# Cold Swordtrip



## macala (Oct 4, 2007)

Sorry I couldn't post last night. I had to thaw out from the previous night and adjust my back from the rough seas. First I would like to thank TCAT and Andy for the gas saving report I received . I hope to return the favor one day. We got a late start and arrived at the Mp 255 only to see a commercial boat tied on the rig. We then went to exxon rig to get some bottom fish and we couldn't get the Snappers off our lines.:banghead After a boat load of porgies we went to Petronus and it was dead. Not even Blackfin. TCAT had reported a nice swordfish so we had high hopesand we got started around 8:00 pm. This would be my earliest set for swordfish but it wouldn't matter. Sharks, Sharks, Sharks, Sharks!!:banghead:banghead It was cold and the seas were building to solid 3-5. During the night, we would get splashed by a wave every 30 mins. We laughed the night away just as TCATs crew did. Morning arrived and it became clear that our hopes of trolling the Marlin rig, Ram Powell were not going to happen.

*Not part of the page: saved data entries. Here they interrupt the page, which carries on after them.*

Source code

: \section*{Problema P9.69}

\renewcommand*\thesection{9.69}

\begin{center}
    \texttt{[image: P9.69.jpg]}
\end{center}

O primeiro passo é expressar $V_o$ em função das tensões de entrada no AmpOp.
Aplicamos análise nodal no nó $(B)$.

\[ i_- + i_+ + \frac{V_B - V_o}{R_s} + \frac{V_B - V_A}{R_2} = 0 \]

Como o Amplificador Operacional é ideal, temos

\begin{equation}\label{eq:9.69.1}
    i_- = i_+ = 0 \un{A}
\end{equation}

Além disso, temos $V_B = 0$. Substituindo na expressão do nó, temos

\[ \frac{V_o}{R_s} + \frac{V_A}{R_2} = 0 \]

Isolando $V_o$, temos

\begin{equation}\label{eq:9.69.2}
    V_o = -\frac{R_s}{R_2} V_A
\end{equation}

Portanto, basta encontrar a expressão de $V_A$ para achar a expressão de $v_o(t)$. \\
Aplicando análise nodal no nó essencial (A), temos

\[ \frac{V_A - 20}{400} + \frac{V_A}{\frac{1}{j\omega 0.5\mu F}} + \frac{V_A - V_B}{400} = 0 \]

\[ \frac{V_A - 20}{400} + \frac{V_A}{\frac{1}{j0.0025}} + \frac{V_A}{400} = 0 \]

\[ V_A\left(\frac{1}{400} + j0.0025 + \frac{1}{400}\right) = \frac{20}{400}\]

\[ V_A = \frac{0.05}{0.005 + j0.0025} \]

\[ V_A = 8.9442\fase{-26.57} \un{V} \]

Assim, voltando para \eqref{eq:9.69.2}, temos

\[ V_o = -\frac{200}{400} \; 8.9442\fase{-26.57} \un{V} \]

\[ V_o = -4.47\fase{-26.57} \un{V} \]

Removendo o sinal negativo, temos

We bottom fished our way back and the Snappers were crazy. Our big live baits were getting eaten by medium sized Red Snappers. I even tried natural bottom areas , 300+ deep ledges and we would still find Red Snappers. We ended the trip with a mess of Porgies, triggers, bee-liners and grouper. This snowy was the star of the trip.










I need a fish ID. What is this?









I guess we will have to wait until April since almost everythingwill beclosed. I also need someone to define endangered to me. I don't get it.

Jeff


----------



## Garbo (Oct 2, 2007)

Cool Report. Cool Pics too. thanks for sharing.


----------



## reelfinatical (Sep 30, 2007)

That snowy is pretty.  Cool report.


----------



## jewfish (Dec 4, 2007)

That is a Toro snapper, or "Big Eye Toro".


----------



## Xiphius (Oct 10, 2007)

Jeff, we were thinking of you guys when we gotback to the dock, the wind was starting to blow and figured it would start to get rough. Lets hook up and drift..


----------



## DAWGONIT (Jan 16, 2009)

Thanks for the report & pics; beautiful snowy!

Evan.


----------



## Chris V (Oct 18, 2007)

Thanks for the report. That fish is a Short Bigeye, similar to whats called a Toro as stated above (could be the same fish but I don't know with all the nicknames), its common name is a short bigeye.


----------



## Sniper Spear-It (Jan 16, 2008)

its a bigeye. they taste pretty good but you have to have a mess of them to fill up. fleash kinda similiar to a trigger


----------